Your goal>
Filter the entries for lines with the word "Pekka".
Task input below:
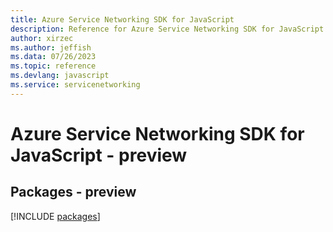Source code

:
 ```yaml
---
title: Azure Service Networking SDK for JavaScript
description: Reference for Azure Service Networking SDK for JavaScript
author: xirzec
ms.author: jeffish
ms.data: 07/26/2023
ms.topic: reference
ms.devlang: javascript
ms.service: servicenetworking
---
```

# Azure Service Networking SDK for JavaScript - preview
## Packages - preview
[!INCLUDE [packages](service-networking-index.md)]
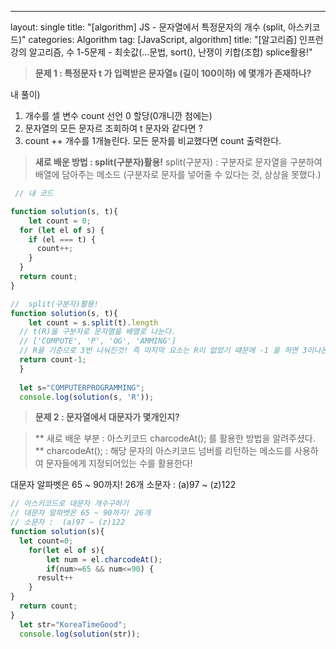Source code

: ---
layout: single
title: "[algorithm] JS - 문자열에서 특정문자의 개수 (split, 아스키코드)"
categories: Algorithm
tag: [JavaScript, algorithm]
title: "[알고리즘] 인프런강의 알고리즘, 수 1-5문제 - 최솟값(...문법, sort(), 난쟁이 키합(조합) splice활용!"



> **문제 1 : 특정문자 t 가 입력받은 문자열s (길이 100이하) 에 몇개가 존재하나?**

내 풀이) 

1. 개수를 셀 변수 count 선언 0 할당(0개니깐 첨에는)
1. 문자열의 모든 문자르 조회하여 t 문자와 같다면 ? 
1. count ++ 개수를 1개늘린다. 모든 문자를 비교했다면 count 출력한다.

> **새로 배운 방법 : split(구분자)활용!**
> split(구분자) : 구분자로 문자열을 구분하여 배열에 담아주는 메소드 (구분자로  문자를 넣어줄 수 있다는 것, 상상을 못했다.)

```js
 // 내 코드

function solution(s, t){
	let count = 0;  
  for (let el of s) {
    if (el === t) {
      count++;
    }
  }
  return count;
}

//  split(구분자)활용!
function solution(s, t){
	let count = s.split(t).length
  // t(R)을 구분자로 문자열을 배열로 나눈다.  
  // ['COMPUTE', 'P', 'OG', 'AMMING']
  // R을 기준으로 3번 나눠진것! 즉 마지막 요소는 R이 없었기 떄문에 -1 을 하면 3이나온다.
  return count-1; 
  }
  
  let s="COMPUTERPROGRAMMING";
  console.log(solution(s, 'R')); 
```
> **문제  2 : 문자열에서 대문자가 몇개인지?**

> ** 새로 배운 부분 : 아스키코드 charcodeAt(); 를 활용한 방법을 알려주셨다. **
> charcodeAt();  : 해당 문자의 아스키코드 넘버를 리턴하는 메소드를 사용하여  문자들에게 지정되어있는 수를 활용한다! 

대문자 알파벳은 65 ~ 90까지! 26개
소문자 :  (a)97 ~ (z)122 
```js
// 아스키코드로 대문자 개수구하기
// 대문자 알파벳은 65 ~ 90까지! 26개
// 소문자 :  (a)97 ~ (z)122 
function solution(s){         
  let count=0;
	for(let el of s){
		let num = el.charcodeAt();
		if(num>=65 && num<=90) { 
      result++
    }
}
  return count; 
}
  let str="KoreaTimeGood";
  console.log(solution(str));
```
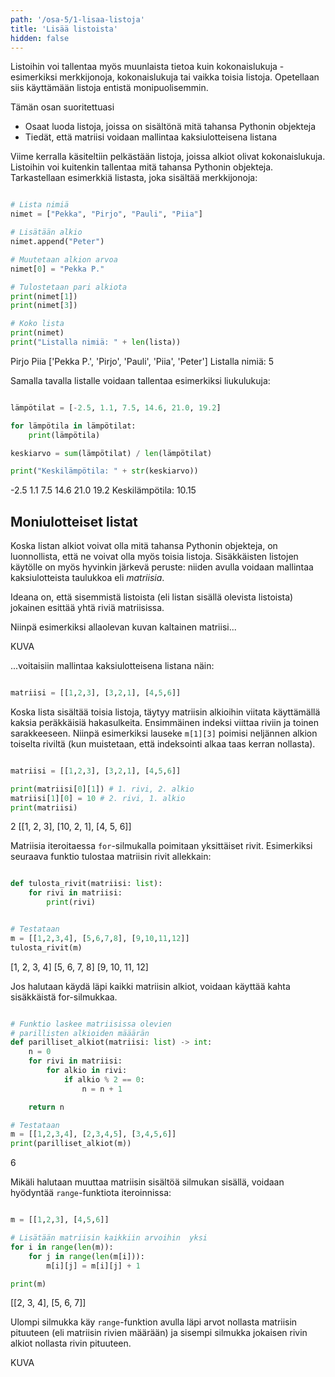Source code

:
 ```yaml
---
path: '/osa-5/1-lisaa-listoja'
title: 'Lisää listoista'
hidden: false
---
```



<text-box variant='learningObjectives' name='Oppimistavoitteet'>

Listoihin voi tallentaa myös muunlaista tietoa kuin kokonaislukuja - esimerkiksi merkkijonoja, kokonaislukuja tai vaikka toisia listoja. Opetellaan siis käyttämään listoja entistä monipuolisemmin.

Tämän osan suoritettuasi

- Osaat luoda listoja, joissa on sisältönä mitä tahansa Pythonin objekteja
- Tiedät, että matriisi voidaan mallintaa kaksiulotteisena listana

</text-box>

Viime kerralla käsiteltiin pelkästään listoja, joissa alkiot olivat kokonaislukuja. Listoihin voi kuitenkin tallentaa mitä tahansa Pythonin objekteja. Tarkastellaan esimerkkiä listasta, joka sisältää merkkijonoja:

```python

# Lista nimiä
nimet = ["Pekka", "Pirjo", "Pauli", "Piia"]

# Lisätään alkio
nimet.append("Peter")

# Muutetaan alkion arvoa
nimet[0] = "Pekka P."

# Tulostetaan pari alkiota
print(nimet[1])
print(nimet[3])

# Koko lista
print(nimet)
print("Listalla nimiä: " + len(lista))

```

<sample-output>

Pirjo
Piia
['Pekka P.', 'Pirjo', 'Pauli', 'Piia', 'Peter']
Listalla nimiä: 5

</sample-output>

Samalla tavalla listalle voidaan tallentaa esimerkiksi liukulukuja:

```python

lämpötilat = [-2.5, 1.1, 7.5, 14.6, 21.0, 19.2]

for lämpötila in lämpötilat:
    print(lämpötila)

keskiarvo = sum(lämpötilat) / len(lämpötilat)

print("Keskilämpötila: " + str(keskiarvo))

```

<sample-output>

-2.5
1.1
7.5
14.6
21.0
19.2
Keskilämpötila: 10.15

</sample-output>


## Moniulotteiset listat

Koska listan alkiot voivat olla mitä tahansa Pythonin objekteja, on luonnollista, että ne voivat olla myös toisia listoja. Sisäkkäisten listojen käytölle on myös hyvinkin järkevä peruste: niiden avulla voidaan mallintaa kaksiulotteista taulukkoa eli _matriisia_.

Ideana on, että sisemmistä listoista (eli listan sisällä olevista listoista) jokainen esittää yhtä riviä matriisissa.

Niinpä esimerkiksi allaolevan kuvan kaltainen matriisi...

KUVA

...voitaisiin mallintaa kaksiulotteisena listana näin:

```python

matriisi = [[1,2,3], [3,2,1], [4,5,6]]

```

Koska lista sisältää toisia listoja, täytyy matriisin alkioihin viitata käyttämällä kaksia peräkkäisiä hakasulkeita. Ensimmäinen indeksi viittaa riviin ja toinen sarakkeeseen. Niinpä esimerkiksi lauseke `m[1][3]` poimisi neljännen alkion toiselta riviltä (kun muistetaan, että indeksointi alkaa taas kerran nollasta).

```python

matriisi = [[1,2,3], [3,2,1], [4,5,6]]

print(matriisi[0][1]) # 1. rivi, 2. alkio
matriisi[1][0] = 10 # 2. rivi, 1. alkio
print(matriisi)

```

<sample-output>

2
[[1, 2, 3], [10, 2, 1], [4, 5, 6]]

</sample-output>

Matriisia iteroitaessa `for`-silmukalla poimitaan yksittäiset rivit. Esimerkiksi seuraava funktio tulostaa matriisin rivit allekkain:

```python

def tulosta_rivit(matriisi: list):
    for rivi in matriisi:
        print(rivi)


# Testataan
m = [[1,2,3,4], [5,6,7,8], [9,10,11,12]]
tulosta_rivit(m)

```

<sample-output>

[1, 2, 3, 4]
[5, 6, 7, 8]
[9, 10, 11, 12]

</sample-output>

Jos halutaan käydä läpi kaikki matriisin alkiot, voidaan käyttää kahta sisäkkäistä for-silmukkaa.

```python

# Funktio laskee matriisissa olevien
# parillisten alkioiden määärän
def parilliset_alkiot(matriisi: list) -> int:
    n = 0
    for rivi in matriisi:
        for alkio in rivi:
            if alkio % 2 == 0:
                n = n + 1

    return n

# Testataan
m = [[1,2,3,4], [2,3,4,5], [3,4,5,6]]
print(parilliset_alkiot(m))

```

<sample-output>

6

</sample-output>

Mikäli halutaan muuttaa matriisin sisältöä silmukan sisällä, voidaan hyödyntää `range`-funktiota iteroinnissa:

```python

m = [[1,2,3], [4,5,6]]

# Lisätään matriisin kaikkiin arvoihin  yksi
for i in range(len(m)):
    for j in range(len(m[i])):
        m[i][j] = m[i][j] + 1

print(m)

```

<sample-output>

[[2, 3, 4], [5, 6, 7]]

</sample-output>

Ulompi silmukka käy `range`-funktion avulla läpi arvot nollasta matriisin pituuteen (eli matriisin rivien määrään) ja sisempi silmukka jokaisen rivin alkiot nollasta rivin pituuteen.

KUVA



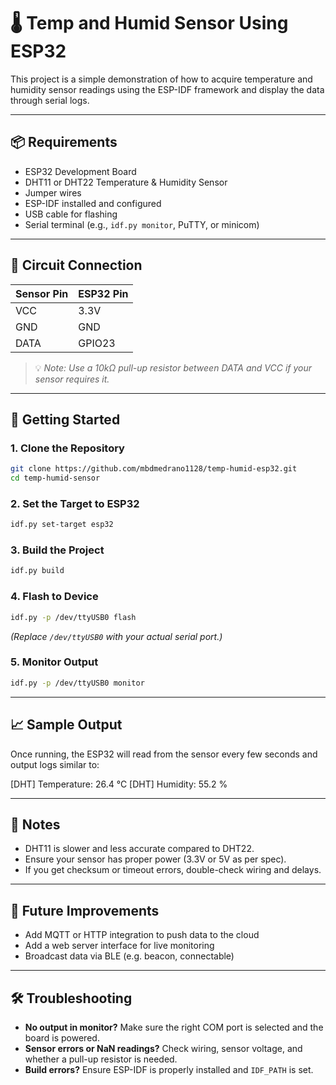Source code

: # 🌡️ Temp and Humid Sensor Using ESP32

This project is a simple demonstration of how to acquire temperature and humidity sensor readings using the ESP-IDF framework and display the data through serial logs.

---

## 📦 Requirements

- ESP32 Development Board  
- DHT11 or DHT22 Temperature & Humidity Sensor  
- Jumper wires  
- ESP-IDF installed and configured  
- USB cable for flashing  
- Serial terminal (e.g., `idf.py monitor`, PuTTY, or minicom)  

---

## 🔌 Circuit Connection

| Sensor Pin | ESP32 Pin |
|------------|-----------|
| VCC        | 3.3V      |
| GND        | GND       |
| DATA       | GPIO23     |

> 💡 *Note: Use a 10kΩ pull-up resistor between DATA and VCC if your sensor requires it.*

---

## 🚀 Getting Started

### 1. Clone the Repository

```bash
git clone https://github.com/mbdmedrano1128/temp-humid-esp32.git
cd temp-humid-sensor
```

### 2. Set the Target to ESP32

```bash
idf.py set-target esp32
```

### 3. Build the Project

```bash
idf.py build
```

### 4. Flash to Device

```bash
idf.py -p /dev/ttyUSB0 flash
```

*(Replace `/dev/ttyUSB0` with your actual serial port.)*

### 5. Monitor Output

```bash
idf.py -p /dev/ttyUSB0 monitor
```

---

## 📈 Sample Output

Once running, the ESP32 will read from the sensor every few seconds and output logs similar to:

[DHT] Temperature: 26.4 °C
[DHT] Humidity: 55.2 %

---

## 🧪 Notes

- DHT11 is slower and less accurate compared to DHT22.
- Ensure your sensor has proper power (3.3V or 5V as per spec).
- If you get checksum or timeout errors, double-check wiring and delays.

---

## 📌 Future Improvements

- Add MQTT or HTTP integration to push data to the cloud   
- Add a web server interface for live monitoring
- Broadcast data via BLE (e.g. beacon, connectable)

---

## 🛠️ Troubleshooting

- **No output in monitor?** Make sure the right COM port is selected and the board is powered.
- **Sensor errors or NaN readings?** Check wiring, sensor voltage, and whether a pull-up resistor is needed.
- **Build errors?** Ensure ESP-IDF is properly installed and `IDF_PATH` is set.
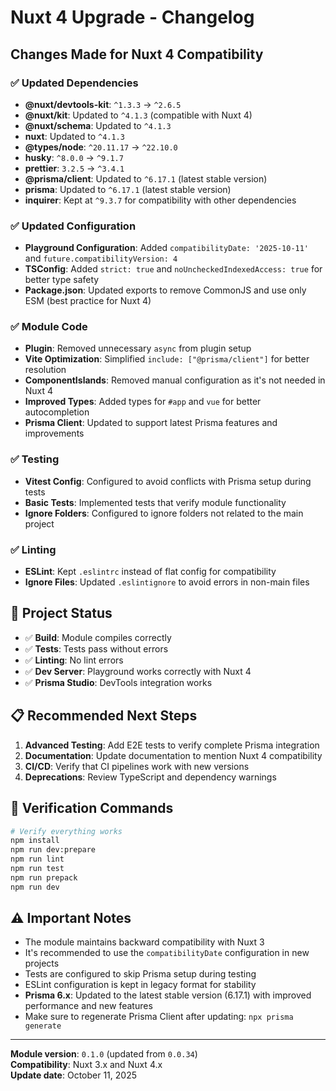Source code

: # Nuxt 4 Upgrade - Changelog

## Changes Made for Nuxt 4 Compatibility

### ✅ **Updated Dependencies**

- **@nuxt/devtools-kit**: `^1.3.3` → `^2.6.5`
- **@nuxt/kit**: Updated to `^4.1.3` (compatible with Nuxt 4)
- **@nuxt/schema**: Updated to `^4.1.3`
- **nuxt**: Updated to `^4.1.3`
- **@types/node**: `^20.11.17` → `^22.10.0`
- **husky**: `^8.0.0` → `^9.1.7`
- **prettier**: `3.2.5` → `^3.4.1`
- **@prisma/client**: Updated to `^6.17.1` (latest stable version)
- **prisma**: Updated to `^6.17.1` (latest stable version)
- **inquirer**: Kept at `^9.3.7` for compatibility with other dependencies

### ✅ **Updated Configuration**

- **Playground Configuration**: Added `compatibilityDate: '2025-10-11'` and `future.compatibilityVersion: 4`
- **TSConfig**: Added `strict: true` and `noUncheckedIndexedAccess: true` for better type safety
- **Package.json**: Updated exports to remove CommonJS and use only ESM (best practice for Nuxt 4)

### ✅ **Module Code**

- **Plugin**: Removed unnecessary `async` from plugin setup
- **Vite Optimization**: Simplified `include: ["@prisma/client"]` for better resolution
- **ComponentIslands**: Removed manual configuration as it's not needed in Nuxt 4
- **Improved Types**: Added types for `#app` and `vue` for better autocompletion
- **Prisma Client**: Updated to support latest Prisma features and improvements

### ✅ **Testing**

- **Vitest Config**: Configured to avoid conflicts with Prisma setup during tests
- **Basic Tests**: Implemented tests that verify module functionality
- **Ignore Folders**: Configured to ignore folders not related to the main project

### ✅ **Linting**

- **ESLint**: Kept `.eslintrc` instead of flat config for compatibility
- **Ignore Files**: Updated `.eslintignore` to avoid errors in non-main files

## 🚀 **Project Status**

- ✅ **Build**: Module compiles correctly
- ✅ **Tests**: Tests pass without errors
- ✅ **Linting**: No lint errors
- ✅ **Dev Server**: Playground works correctly with Nuxt 4
- ✅ **Prisma Studio**: DevTools integration works

## 📋 **Recommended Next Steps**

1. **Advanced Testing**: Add E2E tests to verify complete Prisma integration
2. **Documentation**: Update documentation to mention Nuxt 4 compatibility
3. **CI/CD**: Verify that CI pipelines work with new versions
4. **Deprecations**: Review TypeScript and dependency warnings

## 🔧 **Verification Commands**

```bash
# Verify everything works
npm install
npm run dev:prepare
npm run lint
npm run test
npm run prepack
npm run dev
```

## ⚠️ **Important Notes**

- The module maintains backward compatibility with Nuxt 3
- It's recommended to use the `compatibilityDate` configuration in new projects
- Tests are configured to skip Prisma setup during testing
- ESLint configuration is kept in legacy format for stability
- **Prisma 6.x**: Updated to the latest stable version (6.17.1) with improved performance and new features
- Make sure to regenerate Prisma Client after updating: `npx prisma generate`

---

**Module version**: `0.1.0` (updated from `0.0.34`)  
**Compatibility**: Nuxt 3.x and Nuxt 4.x  
**Update date**: October 11, 2025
End of Task input.
Response area>
nimet = ["Pekka", "Pirjo", "Pauli", "Piia"]
nimet[0] = "Pekka P."
['Pekka P.', 'Pirjo', 'Pauli', 'Piia', 'Peter']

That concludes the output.